◆ **Stored items from a collection**
┌──
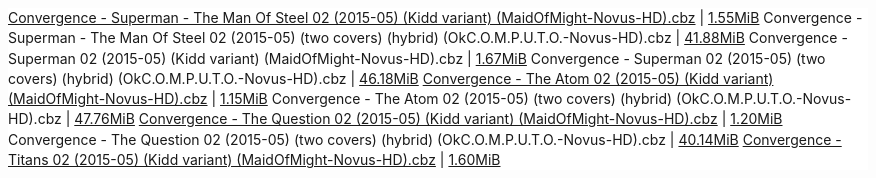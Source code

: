 [Convergence - Superman - The Man Of Steel 02 (2015-05) (Kidd variant) (MaidOfMight-Novus-HD).cbz](https://github.com/alicewish/markdown/blob/master/comic/Convergence-Superman-Man-Of-Steel-02-2015-05-Kidd-variant-MaidOfMight-Novus-HD-cbz.md) | [1.55MiB](https://pan.baidu.com/s/1Wq0fw9PL5weQ6wV7Lo6KSA#list/path=%2FNovus%20-%20Week%20of%202015%20Q2%2FNovus%20-%20Week%20of%202015-05-13%2F%E3%82%A2%E3%82%BF%E3%82%A8%E3%82%BF%E3%82%B1%E3%82%BB%E3%82%AF%E3%82%BD%E3%82%B5%E3%82%A8%E3%82%B9%E3%82%A4%E3%82%B5%E3%82%BF%E3%82%A6%E3%82%A2%E3%82%A4%E3%82%BB%E3%82%A4%E3%82%BF%E3%82%A2%E3%82%B9%E3%82%BF%E3%82%B9%E3%82%B3%E3%82%A2%E3%82%B5%E3%82%AF%E3%82%AA%E3%82%BD%E3%82%B3%E3%82%AA&parentPath=%2FNovus%20-%20Week%20of%202015%20Q2)
Convergence - Superman - The Man Of Steel 02 (2015-05) (two covers) (hybrid) (OkC.O.M.P.U.T.O.-Novus-HD).cbz | [41.88MiB](https://pan.baidu.com/s/1Wq0fw9PL5weQ6wV7Lo6KSA#list/path=%2FNovus%20-%20Week%20of%202015%20Q2%2FNovus%20-%20Week%20of%202015-05-13%2F%E3%82%AA%E3%82%B1%E3%82%AD%E3%82%B1%E3%82%AB%E3%82%B5%E3%82%B5%E3%82%BF%E3%82%B5%E3%82%B3%E3%82%B3%E3%82%AD%E3%82%AB%E3%82%A8%E3%82%B5%E3%82%B3%E3%82%BD%E3%82%BF%E3%82%A8%E3%82%AF%E3%82%BF%E3%82%AF%E3%82%AD%E3%82%A6%E3%82%AD%E3%82%B3%E3%82%B5%E3%82%B5%E3%82%A4%E3%82%A4%E3%82%B5%E3%82%A6&parentPath=%2FNovus%20-%20Week%20of%202015%20Q2)
Convergence - Superman 02 (2015-05) (Kidd variant) (MaidOfMight-Novus-HD).cbz | [1.67MiB](https://pan.baidu.com/s/1Wq0fw9PL5weQ6wV7Lo6KSA#list/path=%2FNovus%20-%20Week%20of%202015%20Q2%2FNovus%20-%20Week%20of%202015-05-13%2F%E3%82%AD%E3%82%B9%E3%82%A4%E3%82%B3%E3%82%B1%E3%82%BD%E3%82%B3%E3%82%A8%E3%82%BD%E3%82%BB%E3%82%B9%E3%82%A4%E3%82%A8%E3%82%B9%E3%82%BD%E3%82%A2%E3%82%B3%E3%82%A6%E3%82%B9%E3%82%B9%E3%82%BF%E3%82%BD%E3%82%B1%E3%82%B1%E3%82%B9%E3%82%AA%E3%82%A4%E3%82%B3%E3%82%BB%E3%82%AD%E3%82%A6%E3%82%B9&parentPath=%2FNovus%20-%20Week%20of%202015%20Q2)
Convergence - Superman 02 (2015-05) (two covers) (hybrid) (OkC.O.M.P.U.T.O.-Novus-HD).cbz | [46.18MiB](https://pan.baidu.com/s/1Wq0fw9PL5weQ6wV7Lo6KSA#list/path=%2FNovus%20-%20Week%20of%202015%20Q2%2FNovus%20-%20Week%20of%202015-05-13%2F%E3%82%B5%E3%82%AB%E3%82%BB%E3%82%AF%E3%82%B3%E3%82%A4%E3%82%AD%E3%82%A2%E3%82%AF%E3%82%A4%E3%82%AD%E3%82%B3%E3%82%A8%E3%82%AF%E3%82%BF%E3%82%B9%E3%82%B3%E3%82%AF%E3%82%AB%E3%82%B9%E3%82%BD%E3%82%B7%E3%82%B5%E3%82%AF%E3%82%B3%E3%82%BB%E3%82%A8%E3%82%B3%E3%82%AA%E3%82%AF%E3%82%A8%E3%82%BB&parentPath=%2FNovus%20-%20Week%20of%202015%20Q2)
[Convergence - The Atom 02 (2015-05) (Kidd variant) (MaidOfMight-Novus-HD).cbz](https://github.com/alicewish/markdown/blob/master/comic/Convergence-Atom-02-2015-05-Kidd-variant-MaidOfMight-Novus-HD-cbz.md) | [1.15MiB](https://pan.baidu.com/s/1Wq0fw9PL5weQ6wV7Lo6KSA#list/path=%2FNovus%20-%20Week%20of%202015%20Q2%2FNovus%20-%20Week%20of%202015-05-13%2F%E3%82%AD%E3%82%B3%E3%82%B3%E3%82%AA%E3%82%A4%E3%82%B5%E3%82%AF%E3%82%BF%E3%82%BD%E3%82%B5%E3%82%B9%E3%82%BD%E3%82%A2%E3%82%AF%E3%82%B7%E3%82%AF%E3%82%AD%E3%82%B9%E3%82%A4%E3%82%A6%E3%82%A8%E3%82%BD%E3%82%BF%E3%82%A4%E3%82%A8%E3%82%A8%E3%82%A4%E3%82%A6%E3%82%A4%E3%82%AD%E3%82%BF%E3%82%B5&parentPath=%2FNovus%20-%20Week%20of%202015%20Q2)
Convergence - The Atom 02 (2015-05) (two covers) (hybrid) (OkC.O.M.P.U.T.O.-Novus-HD).cbz | [47.76MiB](https://pan.baidu.com/s/1Wq0fw9PL5weQ6wV7Lo6KSA#list/path=%2FNovus%20-%20Week%20of%202015%20Q2%2FNovus%20-%20Week%20of%202015-05-13%2F%E3%82%A2%E3%82%B1%E3%82%B1%E3%82%BF%E3%82%BD%E3%82%B5%E3%82%A4%E3%82%B1%E3%82%AB%E3%82%BF%E3%82%A8%E3%82%BF%E3%82%AB%E3%82%B5%E3%82%B3%E3%82%A8%E3%82%A2%E3%82%AD%E3%82%AB%E3%82%A4%E3%82%B9%E3%82%B3%E3%82%AD%E3%82%AA%E3%82%AA%E3%82%BB%E3%82%A4%E3%82%AD%E3%82%A6%E3%82%A2%E3%82%B1%E3%82%A8&parentPath=%2FNovus%20-%20Week%20of%202015%20Q2)
[Convergence - The Question 02 (2015-05) (Kidd variant) (MaidOfMight-Novus-HD).cbz](https://github.com/alicewish/markdown/blob/master/comic/Convergence-Question-02-2015-05-Kidd-variant-MaidOfMight-Novus-HD-cbz.md) | [1.20MiB](https://pan.baidu.com/s/1Wq0fw9PL5weQ6wV7Lo6KSA#list/path=%2FNovus%20-%20Week%20of%202015%20Q2%2FNovus%20-%20Week%20of%202015-05-13%2F%E3%82%BD%E3%82%BD%E3%82%A6%E3%82%B1%E3%82%BD%E3%82%A2%E3%82%A6%E3%82%BF%E3%82%B9%E3%82%A6%E3%82%AB%E3%82%A4%E3%82%AF%E3%82%A2%E3%82%BF%E3%82%AF%E3%82%AA%E3%82%BB%E3%82%BF%E3%82%AD%E3%82%BF%E3%82%B1%E3%82%AF%E3%82%BF%E3%82%BF%E3%82%B3%E3%82%A8%E3%82%BB%E3%82%B9%E3%82%A4%E3%82%B1%E3%82%A6&parentPath=%2FNovus%20-%20Week%20of%202015%20Q2)
Convergence - The Question 02 (2015-05) (two covers) (hybrid) (OkC.O.M.P.U.T.O.-Novus-HD).cbz | [40.14MiB](https://pan.baidu.com/s/1Wq0fw9PL5weQ6wV7Lo6KSA#list/path=%2FNovus%20-%20Week%20of%202015%20Q2%2FNovus%20-%20Week%20of%202015-05-13%2F%E3%82%A4%E3%82%B1%E3%82%B1%E3%82%BD%E3%82%B5%E3%82%BB%E3%82%A8%E3%82%B9%E3%82%A2%E3%82%A8%E3%82%A4%E3%82%BB%E3%82%A2%E3%82%A6%E3%82%BB%E3%82%A2%E3%82%B7%E3%82%A6%E3%82%AA%E3%82%B9%E3%82%AA%E3%82%A8%E3%82%BF%E3%82%A4%E3%82%A4%E3%82%B5%E3%82%BF%E3%82%B5%E3%82%A6%E3%82%B5%E3%82%BD%E3%82%A6&parentPath=%2FNovus%20-%20Week%20of%202015%20Q2)
[Convergence - Titans 02 (2015-05) (Kidd variant) (MaidOfMight-Novus-HD).cbz](https://github.com/alicewish/markdown/blob/master/comic/Convergence-Titans-02-2015-05-Kidd-variant-MaidOfMight-Novus-HD-cbz.md) | [1.60MiB](https://pan.baidu.com/s/1Wq0fw9PL5weQ6wV7Lo6KSA#list/path=%2FNovus%20-%20Week%20of%202015%20Q2%2FNovus%20-%20Week%20of%202015-05-13%2F%E3%82%AF%E3%82%B7%E3%82%BD%E3%82%A4%E3%82%B7%E3%82%BD%E3%82%B5%E3%82%B3%E3%82%B7%E3%82%BD%E3%82%A6%E3%82%B9%E3%82%AA%E3%82%B7%E3%82%AD%E3%82%A8%E3%82%AF%E3%82%BF%E3%82%A4%E3%82%AD%E3%82%BD%E3%82%BD%E3%82%BF%E3%82%BB%E3%82%BB%E3%82%A8%E3%82%AA%E3%82%AF%E3%82%B1%E3%82%A2%E3%82%A6%E3%82%A4&parentPath=%2FNovus%20-%20Week%20of%202015%20Q2)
└──
An exact copy of the lines above, from the one containing "Convergence - Superman 02 (2015-05) (two" through the one containing "[Convergence - The Atom", is the whole of the answer.

◆ **OUTPUT**
Convergence - Superman 02 (2015-05) (two covers) (hybrid) (OkC.O.M.P.U.T.O.-Novus-HD).cbz | [46.18MiB](https://pan.baidu.com/s/1Wq0fw9PL5weQ6wV7Lo6KSA#list/path=%2FNovus%20-%20Week%20of%202015%20Q2%2FNovus%20-%20Week%20of%202015-05-13%2F%E3%82%B5%E3%82%AB%E3%82%BB%E3%82%AF%E3%82%B3%E3%82%A4%E3%82%AD%E3%82%A2%E3%82%AF%E3%82%A4%E3%82%AD%E3%82%B3%E3%82%A8%E3%82%AF%E3%82%BF%E3%82%B9%E3%82%B3%E3%82%AF%E3%82%AB%E3%82%B9%E3%82%BD%E3%82%B7%E3%82%B5%E3%82%AF%E3%82%B3%E3%82%BB%E3%82%A8%E3%82%B3%E3%82%AA%E3%82%AF%E3%82%A8%E3%82%BB&parentPath=%2FNovus%20-%20Week%20of%202015%20Q2)
[Convergence - The Atom 02 (2015-05) (Kidd variant) (MaidOfMight-Novus-HD).cbz](https://github.com/alicewish/markdown/blob/master/comic/Convergence-Atom-02-2015-05-Kidd-variant-MaidOfMight-Novus-HD-cbz.md) | [1.15MiB](https://pan.baidu.com/s/1Wq0fw9PL5weQ6wV7Lo6KSA#list/path=%2FNovus%20-%20Week%20of%202015%20Q2%2FNovus%20-%20Week%20of%202015-05-13%2F%E3%82%AD%E3%82%B3%E3%82%B3%E3%82%AA%E3%82%A4%E3%82%B5%E3%82%AF%E3%82%BF%E3%82%BD%E3%82%B5%E3%82%B9%E3%82%BD%E3%82%A2%E3%82%AF%E3%82%B7%E3%82%AF%E3%82%AD%E3%82%B9%E3%82%A4%E3%82%A6%E3%82%A8%E3%82%BD%E3%82%BF%E3%82%A4%E3%82%A8%E3%82%A8%E3%82%A4%E3%82%A6%E3%82%A4%E3%82%AD%E3%82%BF%E3%82%B5&parentPath=%2FNovus%20-%20Week%20of%202015%20Q2)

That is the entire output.